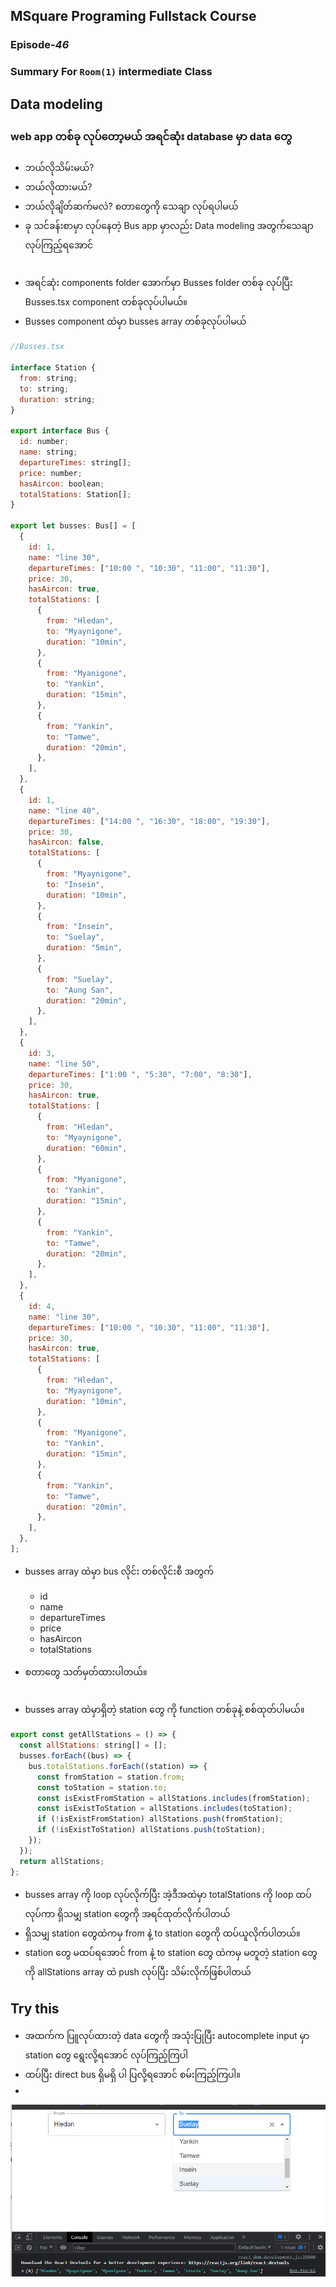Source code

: ﻿## MSquare Programing Fullstack Course

### Episode-_46_

### Summary For  `Room(1)`  intermediate Class
##
## Data modeling
### web app တစ်ခု လုပ်တော့မယ် အရင်ဆုံး database မှာ data တွေ 
- ဘယ်လိုသိမ်းမယ်? 
- ဘယ်လိုထားမယ်?
- ဘယ်လိုချိတ်ဆက်မလဲ?
စတာတွေကို သေချာ လုပ်ရပါမယ်
- ခု သင်ခန်းစာမှာ လုပ်နေတဲ့ Bus app မှာလည်း Data modeling အတွက်သေချာ လုပ်ကြည့်ရအောင်
##
- အရင်ဆုံး components folder အောက်မှာ Busses folder တစ်ခု လုပ်ပြီး Busses.tsx component တစ်ခုလုပ်ပါမယ်။
- Busses component ထဲမှာ busses array တစ်ခုလုပ်ပါမယ်
```js
//Busses.tsx 

interface Station {
  from: string;
  to: string;
  duration: string;
}

export interface Bus {
  id: number;
  name: string;
  departureTimes: string[];
  price: number;
  hasAircon: boolean;
  totalStations: Station[];
}

export let busses: Bus[] = [
  {
    id: 1,
    name: "line 30",
    departureTimes: ["10:00 ", "10:30", "11:00", "11:30"],
    price: 30,
    hasAircon: true,
    totalStations: [
      {
        from: "Hledan",
        to: "Myaynigone",
        duration: "10min",
      },
      {
        from: "Myanigone",
        to: "Yankin",
        duration: "15min",
      },
      {
        from: "Yankin",
        to: "Tamwe",
        duration: "20min",
      },
    ],
  },
  {
    id: 1,
    name: "line 40",
    departureTimes: ["14:00 ", "16:30", "18:00", "19:30"],
    price: 30,
    hasAircon: false,
    totalStations: [
      {
        from: "Myaynigone",
        to: "Insein",
        duration: "10min",
      },
      {
        from: "Insein",
        to: "Suelay",
        duration: "5min",
      },
      {
        from: "Suelay",
        to: "Aung San",
        duration: "20min",
      },
    ],
  },
  {
    id: 3,
    name: "line 50",
    departureTimes: ["1:00 ", "5:30", "7:00", "8:30"],
    price: 30,
    hasAircon: true,
    totalStations: [
      {
        from: "Hledan",
        to: "Myaynigone",
        duration: "60min",
      },
      {
        from: "Myanigone",
        to: "Yankin",
        duration: "15min",
      },
      {
        from: "Yankin",
        to: "Tamwe",
        duration: "20min",
      },
    ],
  },
  {
    id: 4,
    name: "line 30",
    departureTimes: ["10:00 ", "10:30", "11:00", "11:30"],
    price: 30,
    hasAircon: true,
    totalStations: [
      {
        from: "Hledan",
        to: "Myaynigone",
        duration: "10min",
      },
      {
        from: "Myanigone",
        to: "Yankin",
        duration: "15min",
      },
      {
        from: "Yankin",
        to: "Tamwe",
        duration: "20min",
      },
    ],
  },
];

```
- busses array ထဲမှာ bus လိုင်း တစ်လိုင်းစီ အတွက်

     - id
    - name
   - departureTimes
   - price
   - hasAircon
   - totalStations
- စတာတွေ သတ်မှတ်ထားပါတယ်။
##
- busses array ထဲမှာရှိတဲ့ station တွေ ကို function တစ်ခုနဲ့ စစ်ထုတ်ပါမယ်။
```js
export const getAllStations = () => {
  const allStations: string[] = [];
  busses.forEach((bus) => {
    bus.totalStations.forEach((station) => {
      const fromStation = station.from;
      const toStation = station.to;
      const isExistFromStation = allStations.includes(fromStation);
      const isExistToStation = allStations.includes(toStation);
      if (!isExistFromStation) allStations.push(fromStation);
      if (!isExistToStation) allStations.push(toStation);
    });
  });
  return allStations;
};
```
- busses array ကို loop လုပ်လိုက်ပြီး အဲ့ဒီအထဲမှာ totalStations ကို loop ထပ်လုပ်ကာ ရှိသမျှ station တွေကို အရင်ထုတ်လိုက်ပါတယ်
-  ရှိသမျှ station တွေထဲကမှ from နဲ့ to station တွေကို ထပ်ယူလိုက်ပါတယ်။
- station တွေ မထပ်ရအောင် from နဲ့ to station တွေ ထဲကမှ မတူတဲ့ station တွေကို allStations array ထဲ push လုပ်ပြီး သိမ်းလိုက်ဖြစ်ပါတယ်
## Try this 
- အထက်က ပြူလုပ်ထားတဲ့ data တွေကို အသုံးပြုပြီး autocomplete input မှာ station တွေ ရွေးလို့ရအောင် လုပ်ကြည့်ကြပါ
- ထပ်ပြီး direct bus ရှိမရှိ ပါ ပြလို့ရအောင် စမ်းကြည့်ကြပါ။
-
![enter image description here](https://raw.githubusercontent.com/Aungmyanmar32/msquare-m4/main/Screenshot%202023-03-29%20091345.png)
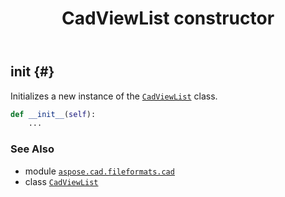 ﻿---
title: CadViewList constructor
second_title: Aspose.CAD for Python via .NET API References
description: 
type: docs
weight: 10
url: /python-net/aspose.cad.fileformats.cad/cadviewlist/__init__/
is_root: false
---

## __init__ {#}

Initializes a new instance of the [`CadViewList`](/cad/python-net/aspose.cad.fileformats.cad/cadviewlist) class.



```python
def __init__(self):
    ...
```





### See Also
* module [`aspose.cad.fileformats.cad`](../../)
* class [`CadViewList`](/cad/python-net/aspose.cad.fileformats.cad/cadviewlist)
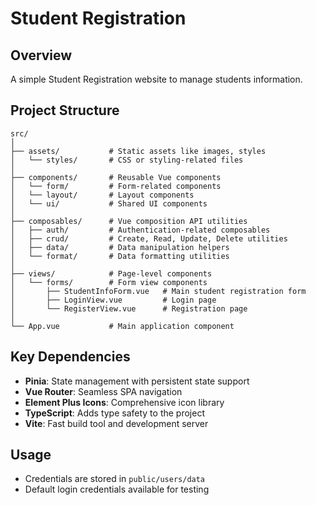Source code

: # Student Registration

## Overview

A simple Student Registration website to manage students information.

## Project Structure

```
src/
│
├── assets/           # Static assets like images, styles
│   └── styles/       # CSS or styling-related files
│
├── components/       # Reusable Vue components
│   └── form/         # Form-related components
│   └── layout/       # Layout components
│   └── ui/           # Shared UI components
│
├── composables/      # Vue composition API utilities
│   ├── auth/         # Authentication-related composables
│   ├── crud/         # Create, Read, Update, Delete utilities
│   ├── data/         # Data manipulation helpers
│   └── format/       # Data formatting utilities
│
├── views/            # Page-level components
│   └── forms/        # Form view components
│       ├── StudentInfoForm.vue   # Main student registration form
│       ├── LoginView.vue         # Login page
│       └── RegisterView.vue      # Registration page
│
└── App.vue           # Main application component
```

## Key Dependencies

- **Pinia**: State management with persistent state support
- **Vue Router**: Seamless SPA navigation
- **Element Plus Icons**: Comprehensive icon library
- **TypeScript**: Adds type safety to the project
- **Vite**: Fast build tool and development server

## Usage

- Credentials are stored in `public/users/data`
- Default login credentials available for testing
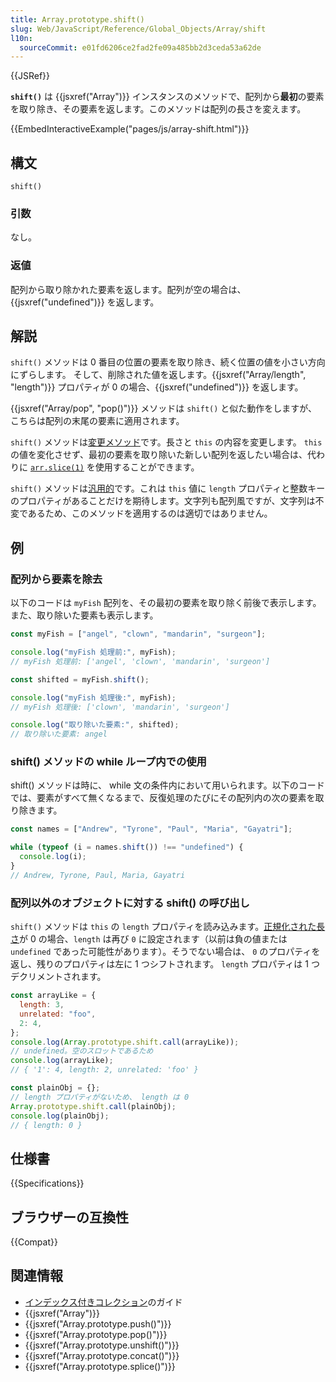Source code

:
 ```yaml
---
title: Array.prototype.shift()
slug: Web/JavaScript/Reference/Global_Objects/Array/shift
l10n:
  sourceCommit: e01fd6206ce2fad2fe09a485bb2d3ceda53a62de
---
```


{{JSRef}}

**`shift()`** は {{jsxref("Array")}} インスタンスのメソッドで、配列から**最初**の要素を取り除き、その要素を返します。このメソッドは配列の長さを変えます。

{{EmbedInteractiveExample("pages/js/array-shift.html")}}

## 構文

```js-nolint
shift()
```

### 引数

なし。

### 返値

配列から取り除かれた要素を返します。配列が空の場合は、{{jsxref("undefined")}} を返します。

## 解説

`shift()` メソッドは 0 番目の位置の要素を取り除き、続く位置の値を小さい方向にずらします。
そして、削除された値を返します。{{jsxref("Array/length", "length")}} プロパティが 0 の場合、{{jsxref("undefined")}} を返します。

{{jsxref("Array/pop", "pop()")}} メソッドは `shift()` と似た動作をしますが、こちらは配列の末尾の要素に適用されます。

`shift()` メソッドは[変更メソッド](/ja/docs/Web/JavaScript/Reference/Global_Objects/Array#コピーメソッドと変更メソッド)です。長さと `this` の内容を変更します。 `this` の値を変化させず、最初の要素を取り除いた新しい配列を返したい場合は、代わりに [`arr.slice(1)`](/ja/docs/Web/JavaScript/Reference/Global_Objects/Array/slice) を使用することができます。

`shift()` メソッドは[汎用的](/ja/docs/Web/JavaScript/Reference/Global_Objects/Array#汎用的な配列メソッド)です。これは `this` 値に `length` プロパティと整数キーのプロパティがあることだけを期待します。文字列も配列風ですが、文字列は不変であるため、このメソッドを適用するのは適切ではありません。

## 例

### 配列から要素を除去

以下のコードは `myFish` 配列を、その最初の要素を取り除く前後で表示します。また、取り除いた要素も表示します。

```js
const myFish = ["angel", "clown", "mandarin", "surgeon"];

console.log("myFish 処理前:", myFish);
// myFish 処理前: ['angel', 'clown', 'mandarin', 'surgeon']

const shifted = myFish.shift();

console.log("myFish 処理後:", myFish);
// myFish 処理後: ['clown', 'mandarin', 'surgeon']

console.log("取り除いた要素:", shifted);
// 取り除いた要素: angel
```

### shift() メソッドの while ループ内での使用

shift() メソッドは時に、 while 文の条件内において用いられます。以下のコードでは、要素がすべて無くなるまで、反復処理のたびにその配列内の次の要素を取り除きます。

```js
const names = ["Andrew", "Tyrone", "Paul", "Maria", "Gayatri"];

while (typeof (i = names.shift()) !== "undefined") {
  console.log(i);
}
// Andrew, Tyrone, Paul, Maria, Gayatri
```

### 配列以外のオブジェクトに対する shift() の呼び出し

`shift()` メソッドは `this` の `length` プロパティを読み込みます。[正規化された長さ](/ja/docs/Web/JavaScript/Reference/Global_Objects/Array#length_プロパティの正規化)が 0 の場合、`length` は再び `0` に設定されます（以前は負の値または `undefined` であった可能性があります）。そうでない場合は、 `0` のプロパティを返し、残りのプロパティは左に 1 つシフトされます。 `length` プロパティは 1 つデクリメントされます。

```js
const arrayLike = {
  length: 3,
  unrelated: "foo",
  2: 4,
};
console.log(Array.prototype.shift.call(arrayLike));
// undefined。空のスロットであるため
console.log(arrayLike);
// { '1': 4, length: 2, unrelated: 'foo' }

const plainObj = {};
// length プロパティがないため、 length は 0
Array.prototype.shift.call(plainObj);
console.log(plainObj);
// { length: 0 }
```

## 仕様書

{{Specifications}}

## ブラウザーの互換性

{{Compat}}

## 関連情報

- [インデックス付きコレクション](/ja/docs/Web/JavaScript/Guide/Indexed_collections)のガイド
- {{jsxref("Array")}}
- {{jsxref("Array.prototype.push()")}}
- {{jsxref("Array.prototype.pop()")}}
- {{jsxref("Array.prototype.unshift()")}}
- {{jsxref("Array.prototype.concat()")}}
- {{jsxref("Array.prototype.splice()")}}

__________

YOUR TASK
Your task is to reproduce exactly the lines from the start of the data above through the line containing "စတာတွေကို သေချာ လုပ်ရပါမယ်", leaving every picture out.

WRITTEN ANSWER
Source code

: ﻿## MSquare Programing Fullstack Course

### Episode-_46_

### Summary For  `Room(1)`  intermediate Class
##
## Data modeling
### web app တစ်ခု လုပ်တော့မယ် အရင်ဆုံး database မှာ data တွေ 
- ဘယ်လိုသိမ်းမယ်? 
- ဘယ်လိုထားမယ်?
- ဘယ်လိုချိတ်ဆက်မလဲ?
စတာတွေကို သေချာ လုပ်ရပါမယ်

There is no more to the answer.